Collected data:
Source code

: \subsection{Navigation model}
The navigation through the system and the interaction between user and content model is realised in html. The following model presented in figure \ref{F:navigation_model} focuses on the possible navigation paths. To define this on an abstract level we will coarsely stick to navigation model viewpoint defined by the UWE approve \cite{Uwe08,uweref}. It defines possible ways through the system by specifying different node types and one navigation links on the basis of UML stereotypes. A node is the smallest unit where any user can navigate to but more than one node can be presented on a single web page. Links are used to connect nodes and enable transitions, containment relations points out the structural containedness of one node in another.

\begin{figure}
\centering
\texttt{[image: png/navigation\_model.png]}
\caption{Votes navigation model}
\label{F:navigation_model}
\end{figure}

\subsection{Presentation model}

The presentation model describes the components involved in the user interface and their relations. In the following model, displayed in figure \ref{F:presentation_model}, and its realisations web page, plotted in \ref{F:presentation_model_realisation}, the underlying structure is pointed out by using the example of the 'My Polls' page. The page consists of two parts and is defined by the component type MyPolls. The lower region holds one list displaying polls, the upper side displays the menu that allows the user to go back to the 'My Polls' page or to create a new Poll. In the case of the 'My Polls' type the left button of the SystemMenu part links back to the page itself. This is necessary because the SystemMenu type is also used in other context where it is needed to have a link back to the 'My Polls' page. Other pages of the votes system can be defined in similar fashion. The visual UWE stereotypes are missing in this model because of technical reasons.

> _Task brief_: Every entry must be given again exactly as it reads.

> _Result of the task_:
Source code

: \subsection{Navigation model}
The navigation through the system and the interaction between user and content model is realised in html. The following model presented in figure \ref{F:navigation_model} focuses on the possible navigation paths. To define this on an abstract level we will coarsely stick to navigation model viewpoint defined by the UWE approve \cite{Uwe08,uweref}. It defines possible ways through the system by specifying different node types and one navigation links on the basis of UML stereotypes. A node is the smallest unit where any user can navigate to but more than one node can be presented on a single web page. Links are used to connect nodes and enable transitions, containment relations points out the structural containedness of one node in another.

\begin{figure}
\centering
\texttt{[image: png/navigation\_model.png]}
\caption{Votes navigation model}
\label{F:navigation_model}
\end{figure}

\subsection{Presentation model}

The presentation model describes the components involved in the user interface and their relations. In the following model, displayed in figure \ref{F:presentation_model}, and its realisations web page, plotted in \ref{F:presentation_model_realisation}, the underlying structure is pointed out by using the example of the 'My Polls' page. The page consists of two parts and is defined by the component type MyPolls. The lower region holds one list displaying polls, the upper side displays the menu that allows the user to go back to the 'My Polls' page or to create a new Poll. In the case of the 'My Polls' type the left button of the SystemMenu part links back to the page itself. This is necessary because the SystemMenu type is also used in other context where it is needed to have a link back to the 'My Polls' page. Other pages of the votes system can be defined in similar fashion. The visual UWE stereotypes are missing in this model because of technical reasons.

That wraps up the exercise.